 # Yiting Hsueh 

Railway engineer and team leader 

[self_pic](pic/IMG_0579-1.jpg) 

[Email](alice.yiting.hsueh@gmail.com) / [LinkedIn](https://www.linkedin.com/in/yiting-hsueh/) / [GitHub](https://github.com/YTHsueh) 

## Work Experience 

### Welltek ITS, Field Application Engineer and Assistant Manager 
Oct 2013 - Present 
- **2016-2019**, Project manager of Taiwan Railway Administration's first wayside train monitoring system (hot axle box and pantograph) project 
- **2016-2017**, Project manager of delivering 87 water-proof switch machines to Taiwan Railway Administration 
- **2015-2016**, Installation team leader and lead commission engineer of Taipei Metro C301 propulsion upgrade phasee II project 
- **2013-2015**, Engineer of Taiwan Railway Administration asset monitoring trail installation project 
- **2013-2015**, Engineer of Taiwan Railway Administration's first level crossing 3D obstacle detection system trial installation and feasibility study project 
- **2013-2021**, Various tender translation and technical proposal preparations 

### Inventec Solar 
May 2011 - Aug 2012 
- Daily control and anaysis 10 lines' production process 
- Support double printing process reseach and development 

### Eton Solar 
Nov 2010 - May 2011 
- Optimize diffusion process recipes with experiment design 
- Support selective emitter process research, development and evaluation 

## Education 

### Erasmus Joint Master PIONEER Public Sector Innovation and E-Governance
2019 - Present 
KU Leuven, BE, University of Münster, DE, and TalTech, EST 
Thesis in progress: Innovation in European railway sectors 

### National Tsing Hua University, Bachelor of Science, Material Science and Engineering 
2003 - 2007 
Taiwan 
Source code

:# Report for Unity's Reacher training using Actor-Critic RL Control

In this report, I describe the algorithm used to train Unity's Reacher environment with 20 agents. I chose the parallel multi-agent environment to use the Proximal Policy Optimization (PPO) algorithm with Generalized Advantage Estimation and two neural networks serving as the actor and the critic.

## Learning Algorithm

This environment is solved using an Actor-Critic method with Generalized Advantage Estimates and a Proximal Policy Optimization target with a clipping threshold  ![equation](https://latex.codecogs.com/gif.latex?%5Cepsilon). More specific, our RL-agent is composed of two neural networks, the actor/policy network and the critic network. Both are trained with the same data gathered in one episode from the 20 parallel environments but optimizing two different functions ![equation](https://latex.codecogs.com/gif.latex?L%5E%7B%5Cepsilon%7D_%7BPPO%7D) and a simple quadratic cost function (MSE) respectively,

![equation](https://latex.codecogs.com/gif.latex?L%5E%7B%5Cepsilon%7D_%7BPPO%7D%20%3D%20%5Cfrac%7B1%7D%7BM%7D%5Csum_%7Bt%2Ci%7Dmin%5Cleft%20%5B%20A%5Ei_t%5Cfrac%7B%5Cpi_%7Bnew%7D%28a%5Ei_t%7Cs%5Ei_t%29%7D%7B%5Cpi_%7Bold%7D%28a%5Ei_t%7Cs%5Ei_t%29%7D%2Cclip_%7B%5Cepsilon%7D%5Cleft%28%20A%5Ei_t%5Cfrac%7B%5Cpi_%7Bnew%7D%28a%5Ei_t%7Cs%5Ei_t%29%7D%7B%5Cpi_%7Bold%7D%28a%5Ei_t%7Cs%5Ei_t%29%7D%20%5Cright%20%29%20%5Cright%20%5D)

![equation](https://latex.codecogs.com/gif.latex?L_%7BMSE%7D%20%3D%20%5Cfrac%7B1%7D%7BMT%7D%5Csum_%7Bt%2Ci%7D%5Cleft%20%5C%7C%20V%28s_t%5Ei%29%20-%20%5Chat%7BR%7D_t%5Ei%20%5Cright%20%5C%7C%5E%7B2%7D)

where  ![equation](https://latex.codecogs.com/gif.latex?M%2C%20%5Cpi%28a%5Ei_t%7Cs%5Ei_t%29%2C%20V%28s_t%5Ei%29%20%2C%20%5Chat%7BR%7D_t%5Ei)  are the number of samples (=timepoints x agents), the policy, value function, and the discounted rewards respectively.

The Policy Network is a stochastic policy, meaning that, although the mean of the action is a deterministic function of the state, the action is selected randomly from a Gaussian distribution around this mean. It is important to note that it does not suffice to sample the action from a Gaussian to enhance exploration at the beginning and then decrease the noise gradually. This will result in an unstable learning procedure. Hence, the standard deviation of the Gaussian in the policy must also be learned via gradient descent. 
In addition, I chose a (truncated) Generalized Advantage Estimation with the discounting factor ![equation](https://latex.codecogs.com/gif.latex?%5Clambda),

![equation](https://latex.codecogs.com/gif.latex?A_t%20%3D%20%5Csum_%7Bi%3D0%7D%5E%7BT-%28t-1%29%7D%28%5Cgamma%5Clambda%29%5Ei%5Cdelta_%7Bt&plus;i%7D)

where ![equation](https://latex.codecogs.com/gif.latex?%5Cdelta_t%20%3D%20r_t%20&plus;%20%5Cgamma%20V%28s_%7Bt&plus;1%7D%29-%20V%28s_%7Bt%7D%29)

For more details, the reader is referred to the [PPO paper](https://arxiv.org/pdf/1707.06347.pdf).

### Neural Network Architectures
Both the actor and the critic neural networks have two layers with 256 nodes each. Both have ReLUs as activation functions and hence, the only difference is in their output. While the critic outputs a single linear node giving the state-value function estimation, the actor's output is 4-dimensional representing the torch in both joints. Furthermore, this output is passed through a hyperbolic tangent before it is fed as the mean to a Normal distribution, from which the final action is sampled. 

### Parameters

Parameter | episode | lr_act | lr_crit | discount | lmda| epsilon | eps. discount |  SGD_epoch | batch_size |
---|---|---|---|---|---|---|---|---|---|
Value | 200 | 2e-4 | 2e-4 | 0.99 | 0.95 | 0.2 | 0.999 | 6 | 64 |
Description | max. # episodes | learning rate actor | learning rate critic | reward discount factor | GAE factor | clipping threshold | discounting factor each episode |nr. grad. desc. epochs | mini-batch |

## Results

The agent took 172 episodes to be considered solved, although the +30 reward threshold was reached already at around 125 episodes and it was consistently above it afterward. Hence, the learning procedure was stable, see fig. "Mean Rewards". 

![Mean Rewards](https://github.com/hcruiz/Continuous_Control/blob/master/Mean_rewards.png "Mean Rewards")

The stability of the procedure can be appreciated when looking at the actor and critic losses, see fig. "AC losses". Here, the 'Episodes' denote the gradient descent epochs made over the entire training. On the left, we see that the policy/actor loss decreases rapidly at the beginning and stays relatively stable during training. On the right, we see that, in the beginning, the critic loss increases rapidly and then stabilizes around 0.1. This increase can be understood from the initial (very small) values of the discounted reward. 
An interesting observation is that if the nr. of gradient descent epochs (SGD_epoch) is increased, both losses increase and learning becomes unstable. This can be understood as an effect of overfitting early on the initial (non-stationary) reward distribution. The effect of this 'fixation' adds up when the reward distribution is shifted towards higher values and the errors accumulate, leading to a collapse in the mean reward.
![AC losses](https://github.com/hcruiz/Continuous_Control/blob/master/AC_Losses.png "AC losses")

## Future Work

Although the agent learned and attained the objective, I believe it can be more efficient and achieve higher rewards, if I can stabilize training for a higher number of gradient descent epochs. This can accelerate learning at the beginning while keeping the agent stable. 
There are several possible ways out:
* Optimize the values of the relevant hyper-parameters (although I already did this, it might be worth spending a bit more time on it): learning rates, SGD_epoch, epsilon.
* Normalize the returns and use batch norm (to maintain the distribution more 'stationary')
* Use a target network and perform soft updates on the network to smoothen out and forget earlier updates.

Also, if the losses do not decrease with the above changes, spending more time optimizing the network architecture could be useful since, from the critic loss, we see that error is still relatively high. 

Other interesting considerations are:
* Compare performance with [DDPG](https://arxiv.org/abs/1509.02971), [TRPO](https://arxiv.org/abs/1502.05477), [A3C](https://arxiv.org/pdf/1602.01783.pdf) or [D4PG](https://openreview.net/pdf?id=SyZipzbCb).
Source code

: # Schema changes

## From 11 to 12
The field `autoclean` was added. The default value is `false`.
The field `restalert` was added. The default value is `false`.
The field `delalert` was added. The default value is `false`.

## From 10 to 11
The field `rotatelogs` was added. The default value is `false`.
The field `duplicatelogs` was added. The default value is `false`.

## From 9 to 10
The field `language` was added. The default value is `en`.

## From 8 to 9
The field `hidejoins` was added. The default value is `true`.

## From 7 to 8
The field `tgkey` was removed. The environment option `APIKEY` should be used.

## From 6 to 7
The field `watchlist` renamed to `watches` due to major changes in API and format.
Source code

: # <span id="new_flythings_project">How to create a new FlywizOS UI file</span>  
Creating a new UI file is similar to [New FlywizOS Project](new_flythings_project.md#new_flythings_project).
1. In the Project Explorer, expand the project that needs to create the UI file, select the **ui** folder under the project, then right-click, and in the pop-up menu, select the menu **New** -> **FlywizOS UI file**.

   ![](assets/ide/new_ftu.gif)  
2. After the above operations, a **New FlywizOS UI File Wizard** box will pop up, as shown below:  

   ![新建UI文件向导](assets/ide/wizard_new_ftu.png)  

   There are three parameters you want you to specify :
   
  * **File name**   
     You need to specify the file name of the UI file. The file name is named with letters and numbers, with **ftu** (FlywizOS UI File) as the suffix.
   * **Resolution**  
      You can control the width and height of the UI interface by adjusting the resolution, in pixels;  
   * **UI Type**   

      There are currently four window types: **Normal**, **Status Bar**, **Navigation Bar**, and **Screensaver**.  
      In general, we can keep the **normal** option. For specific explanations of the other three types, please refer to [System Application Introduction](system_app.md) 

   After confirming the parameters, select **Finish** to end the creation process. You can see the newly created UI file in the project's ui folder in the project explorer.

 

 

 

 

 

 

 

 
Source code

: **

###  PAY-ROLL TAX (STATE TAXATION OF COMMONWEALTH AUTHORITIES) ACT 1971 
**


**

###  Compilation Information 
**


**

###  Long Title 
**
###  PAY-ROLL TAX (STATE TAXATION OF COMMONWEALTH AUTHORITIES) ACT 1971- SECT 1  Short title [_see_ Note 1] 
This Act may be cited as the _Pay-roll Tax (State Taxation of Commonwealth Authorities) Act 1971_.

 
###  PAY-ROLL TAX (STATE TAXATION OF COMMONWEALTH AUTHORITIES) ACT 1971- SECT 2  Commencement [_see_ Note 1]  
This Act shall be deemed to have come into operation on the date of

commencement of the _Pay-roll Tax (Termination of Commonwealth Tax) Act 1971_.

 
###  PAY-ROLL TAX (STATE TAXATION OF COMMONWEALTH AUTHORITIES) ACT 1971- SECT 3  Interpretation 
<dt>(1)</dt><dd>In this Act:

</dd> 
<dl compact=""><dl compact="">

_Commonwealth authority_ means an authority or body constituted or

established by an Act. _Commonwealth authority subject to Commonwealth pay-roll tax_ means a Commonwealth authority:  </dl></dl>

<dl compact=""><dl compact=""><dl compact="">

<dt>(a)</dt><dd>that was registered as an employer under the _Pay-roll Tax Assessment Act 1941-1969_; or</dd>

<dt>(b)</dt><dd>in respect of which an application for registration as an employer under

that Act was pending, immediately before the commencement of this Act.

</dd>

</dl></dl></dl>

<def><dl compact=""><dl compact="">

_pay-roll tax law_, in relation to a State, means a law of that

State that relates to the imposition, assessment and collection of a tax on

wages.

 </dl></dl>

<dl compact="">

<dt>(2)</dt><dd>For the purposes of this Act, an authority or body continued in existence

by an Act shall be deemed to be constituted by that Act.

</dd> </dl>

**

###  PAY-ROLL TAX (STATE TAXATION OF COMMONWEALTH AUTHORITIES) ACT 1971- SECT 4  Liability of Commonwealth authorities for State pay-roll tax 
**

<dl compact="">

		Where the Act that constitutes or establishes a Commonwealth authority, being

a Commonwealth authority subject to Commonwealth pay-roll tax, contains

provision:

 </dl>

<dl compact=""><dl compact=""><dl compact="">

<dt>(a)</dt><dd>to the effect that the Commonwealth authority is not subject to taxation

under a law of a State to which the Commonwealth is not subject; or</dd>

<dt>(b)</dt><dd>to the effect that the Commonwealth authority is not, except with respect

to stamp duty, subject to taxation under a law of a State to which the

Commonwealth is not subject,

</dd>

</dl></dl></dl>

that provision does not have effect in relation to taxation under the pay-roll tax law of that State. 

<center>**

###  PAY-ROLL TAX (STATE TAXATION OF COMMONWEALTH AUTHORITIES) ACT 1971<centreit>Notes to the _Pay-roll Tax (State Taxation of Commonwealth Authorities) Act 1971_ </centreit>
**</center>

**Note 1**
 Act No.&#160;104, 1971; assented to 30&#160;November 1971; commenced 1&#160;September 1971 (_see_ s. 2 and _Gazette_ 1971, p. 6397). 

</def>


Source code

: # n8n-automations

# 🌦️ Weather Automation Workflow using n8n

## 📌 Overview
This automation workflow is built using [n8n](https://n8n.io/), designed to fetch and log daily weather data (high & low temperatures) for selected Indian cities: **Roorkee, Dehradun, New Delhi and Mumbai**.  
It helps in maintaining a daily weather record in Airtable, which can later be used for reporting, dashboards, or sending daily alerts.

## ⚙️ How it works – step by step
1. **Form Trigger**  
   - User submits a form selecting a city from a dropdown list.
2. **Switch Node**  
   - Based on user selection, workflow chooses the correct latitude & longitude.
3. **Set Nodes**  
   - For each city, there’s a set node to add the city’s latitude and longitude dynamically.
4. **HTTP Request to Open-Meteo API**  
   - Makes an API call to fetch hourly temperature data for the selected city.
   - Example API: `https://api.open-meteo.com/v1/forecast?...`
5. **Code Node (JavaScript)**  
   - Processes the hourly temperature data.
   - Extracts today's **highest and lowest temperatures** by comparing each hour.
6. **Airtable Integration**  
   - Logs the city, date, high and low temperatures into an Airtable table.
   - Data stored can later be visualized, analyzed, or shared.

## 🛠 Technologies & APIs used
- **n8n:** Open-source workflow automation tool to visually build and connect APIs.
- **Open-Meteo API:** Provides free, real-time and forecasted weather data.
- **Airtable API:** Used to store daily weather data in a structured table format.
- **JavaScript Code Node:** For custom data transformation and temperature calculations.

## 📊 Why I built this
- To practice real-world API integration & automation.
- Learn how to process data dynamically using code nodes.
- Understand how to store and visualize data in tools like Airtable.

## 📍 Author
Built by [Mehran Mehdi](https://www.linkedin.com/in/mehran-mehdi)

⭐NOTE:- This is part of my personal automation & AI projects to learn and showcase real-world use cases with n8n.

Task to complete: Restate the data word for word. Begin at its first line, end at the line that contains "- **2016-2019**, Project", and include both.

Exercise output:
 # Yiting Hsueh 

Railway engineer and team leader 

[self_pic](pic/IMG_0579-1.jpg) 

[Email](alice.yiting.hsueh@gmail.com) / [LinkedIn](https://www.linkedin.com/in/yiting-hsueh/) / [GitHub](https://github.com/YTHsueh) 

## Work Experience 

### Welltek ITS, Field Application Engineer and Assistant Manager 
Oct 2013 - Present 
- **2016-2019**, Project manager of Taiwan Railway Administration's first wayside train monitoring system (hot axle box and pantograph) project 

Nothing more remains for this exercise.